Os desafios serão diversos e passam desde um repasse de custo nos preços dos produtos que forem produzidos com os insumos importados após o aumento do imposto até a discussão sobre a possibilidade ou não do repasse desses preços quando existe contrato vigente com preços estabelecidos e a famosa cláusula que indica que todos os tributos estão inclusos.
Nesta análise, focaremos as operações (contínuas ou não) nas quais existem contratos assinados sem cláusula que prevê a revisão dos preços em caso de alterações tributárias.
PRINCÍPIOS DO DIREITO CONTRATUAL
Por conta da ausência da previsão contratual sobre a repactuação dos preços, recorremos aos princípios que regem o direito contratual e às normas que regulam a relação contratual (focando na relação cível e não na relação consumerista).

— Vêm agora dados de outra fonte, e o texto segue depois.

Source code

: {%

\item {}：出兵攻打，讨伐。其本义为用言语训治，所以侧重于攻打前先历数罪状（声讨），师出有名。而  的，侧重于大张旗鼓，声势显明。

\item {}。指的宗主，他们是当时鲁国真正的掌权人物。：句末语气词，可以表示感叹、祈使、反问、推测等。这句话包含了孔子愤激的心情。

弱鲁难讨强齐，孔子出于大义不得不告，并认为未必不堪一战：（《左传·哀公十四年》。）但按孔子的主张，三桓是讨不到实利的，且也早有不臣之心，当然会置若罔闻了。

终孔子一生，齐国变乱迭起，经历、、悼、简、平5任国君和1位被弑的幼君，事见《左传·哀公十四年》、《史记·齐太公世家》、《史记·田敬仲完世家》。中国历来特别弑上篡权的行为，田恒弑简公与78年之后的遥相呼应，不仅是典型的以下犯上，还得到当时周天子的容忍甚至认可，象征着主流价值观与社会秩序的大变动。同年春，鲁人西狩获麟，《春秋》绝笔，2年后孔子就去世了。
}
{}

Quando falamos em princípios que regem o direito contratual, sempre iniciamos com o princípio que atribui força obrigatória ao contrato: o Pacta Sunt Servanda.
O Pacta Sunt Servanda traz segurança jurídica aos contratos, atribuindo às partes a obrigação de cumprimento após a manifestação da vontade das partes (autonomia da vontade das partes) e proporcionando segurança, confiança e previsibilidade nas relações comerciais.
Em complemento ao Pacta Sunt Servanda, temos o princípio da boa-fé objetiva e da função social do contrato. A função social do contrato afasta a possibilidade de utilização injusta do contrato, opressão ou exploração de uma parte pela outra ou mesmo possibilitar o enriquecimento ilícito, garantindo um resultado justo e equitativo da aplicação do contrato na sociedade.
A boa-fé objetiva promove a lealdade, honestidade e transparência durante toda a relação contratual, desde a negociação até a extinção e aplicação de obrigações perenes pós encerramento do contrato.
Caso típico é a aplicação diversa do que está expresso no contrato quando, durante a execução das obrigações, as partes agiram de forma diferente da estabelecida no documento sem, entretanto, questionar essas diferenças durante o cumprimento.
Ainda, para nos guiar, faz-se necessário recorrer às teorias da imprevisão e da onerosidade excessiva. A teoria da imprevisão, também relativizando o Pacta Sunt Servanda, ao passo em que flexibiliza a força obrigacional dos contratos, possibilitando a revisão ou mesmo a resolução de um contrato quando eventos extraordinários e imprevisíveis acarretam onerosidade excessiva a uma das partes e vantagem desproporcional para a outra.
Aqui é importante notar que tanto a teoria da imprevisão quanto a onerosidade excessiva demandam fatos imprevisíveis e extraordinários.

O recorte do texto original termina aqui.